Appalachian Trail Histories



This an advertisement for a Theroz Mess Kit whose target audience is people in the U.S. with loved ones who are soldiers fighting in World War I. The text emphasizes how this product will offer a bit of comfort in such distressing circumstances. 

Made of aluminum, this small stove is lightweight. It can warm several items in layers. Highlighted sellers include several sporting stores, including Abercrombie & Fitch. The small aside placed underneath the picture of the product emphasizes how everyday people pursuing outdoor activities should take advantage of this item.

Generally, this ad pulled on the heartstrings of people with loved ones fighting in the military. Understanding the gender disparity—with most women in the States and many men enlisted—the target home audience would be women. The most overt evidence for the idea that this ad particularly targets women is the mention, "Theroz provides the perfect safe way for heating babies' milk...."




New-York Tribune, Theroz Mess Kit


Trail Food Equipment


Janet Hammond


Black and white image


Chronicling America: Historic American Newspapers with the Library of Congress,


No Known Copyright Restrictions,


New-York Tribune, Theroz Mess Kit, “1918 Newspaper Ad for Theroz Mess Kit,” Appalachian Trail Histories, accessed May 29, 2024,

The main text states,

"Theroz Mess Kit Patented

March 26th, 1918

All of the army men who have seen a Theroz Mess Kit in action praise it enthusiastically. They know what it means to a wet and hungry soldier to have warm food and hot fresh coffee instead of cold. Plucky boys out in the trenches and often far away from the camp kitchen laugh and joke about their cold stew—'slum' they call it. But cold strew is no joke.

There is no reason why your boy or any boy that you are interested in should be compelled to eat cold food if you will get a Theroz Mess Kit for him.

The war department does not permit a soldier to carry an ounce of useless baggage, but every military authority who has seen the Theroz Mess Kit demonstrated has endorsed its adoption for all branches of the service. The Government has ordered Theroz Mess Kits as a part of the necessary equipment for Transport lifeboats.

Typically American, it meets a great emergency need. In just seven minutes the triple decker Theroz Mess Kit furnishes piping hot soup, pork and beans and coffee enough for two hungry men. In another minute, the Kit fryer can be put into action by inverting the cover of one of the boilers. Crispy bacon, toasted cheese, or tinned sausage browned to a turn will be ready in a jiffy.

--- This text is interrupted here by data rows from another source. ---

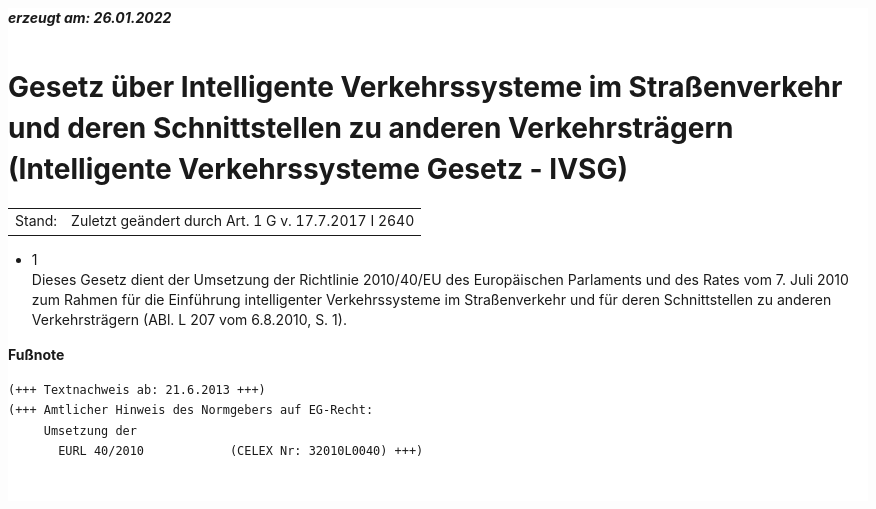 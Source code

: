 <td colspan="2">

  
  

##### erzeugt am: 26.01.2022

</td>

</tr>

</table>

<span id="BJNR155300013.html"></span>

# Gesetz über Intelligente Verkehrssysteme im Straßenverkehr und deren Schnittstellen zu anderen Verkehrsträgern (Intelligente Verkehrssysteme Gesetz - IVSG)

<div>

<div class="jnhtml">

|        |                                                     |
| ------ | --------------------------------------------------- |
| Stand: | Zuletzt geändert durch Art. 1 G v. 17.7.2017 I 2640 |

</div>

</div>

<div>

<div class="jnhtml">

  - <span id="BJNR155300013.html#F780987_01"></span><span class="FootnoteSuper">1
    </span>  
    Dieses Gesetz dient der Umsetzung der Richtlinie 2010/40/EU des
    Europäischen Parlaments und des Rates vom 7. Juli 2010 zum Rahmen
    für die Einführung intelligenter Verkehrssysteme im Straßenverkehr
    und für deren Schnittstellen zu anderen Verkehrsträgern (ABl. L 207
    vom 6.8.2010, S. 1).

</div>

</div>

<div>

  
**Fußnote**

<div class="jnhtml">

<div>

<div class="jurAbsatz">

  

``` 
(+++ Textnachweis ab: 21.6.2013 +++)
(+++ Amtlicher Hinweis des Normgebers auf EG-Recht:
     Umsetzung der
       EURL 40/2010            (CELEX Nr: 32010L0040) +++)

 
```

Think for a moment what it means to have a stimulating hot drink in the long trench nights! It saves many a chill and may prevent serious illness. In the morning it means hot water for shaving.

When stiff and worn from exposure, when chilled to the bone from trench mud, when completely done from long hours of fighting, something hot to eat and drink will put new life into the soldier, and with Theroz there is no waiting. At the scratch of a match you will have the full intense heat."

Quotes from military men on the ad:

"Army Men Say

Lieut. Col. Holcomb, Q.M.C., who made the official tests for the General Staff, U.S. Army, writes: 'It would be invaluable not only to soldiers but to civilians as well. The device should by all means become part of the equipment of every soldier.'

George W. Pratt, Capt. Ord. R.V., writes: 'Has been shown to Col. E.D. Anderson of the General Staff and Ge. Babbitt of Ordnance Dept. Equipment Div., and Maj. Murlin of the Surgeon General's office, all of whom have examined the utensil in actual operation and have commended it.'"

A re-printed letter from Arthur Guy Empey:

"My dear Mr. Adams:—

In answer to your letter in reference to the Theroz Mess Kit, I believe that every soldier in the service, whether doing duty in the United States or in the tranches of France, should have one.

I have carefully examined and tested this kit and think it a wonder. I know if I could (would) have had one during my service in the trenches, it would have been a God-send to me. Our soldiers, especially at this time, receive so many useless presents,—things that are of absolutely no use to them,—that I would advise anyone who wishes to send a really useful and helpful article to a soldier, to send one of these kits.

It is very generous of you to send a Theroz Mess Kit to each of the fifty stars in your service flag, and I also appreciate your kindness in offering to send Kits to my friends in the service. I will surely take you up on it. 

Your very truly,

Arthur Guy Empey"

Please note, there is further text on this advertisement image. The transcription of Empey's letter has "could (would)" as an interpretation of the handwritten strike of "would" and handwritten "could" placed above.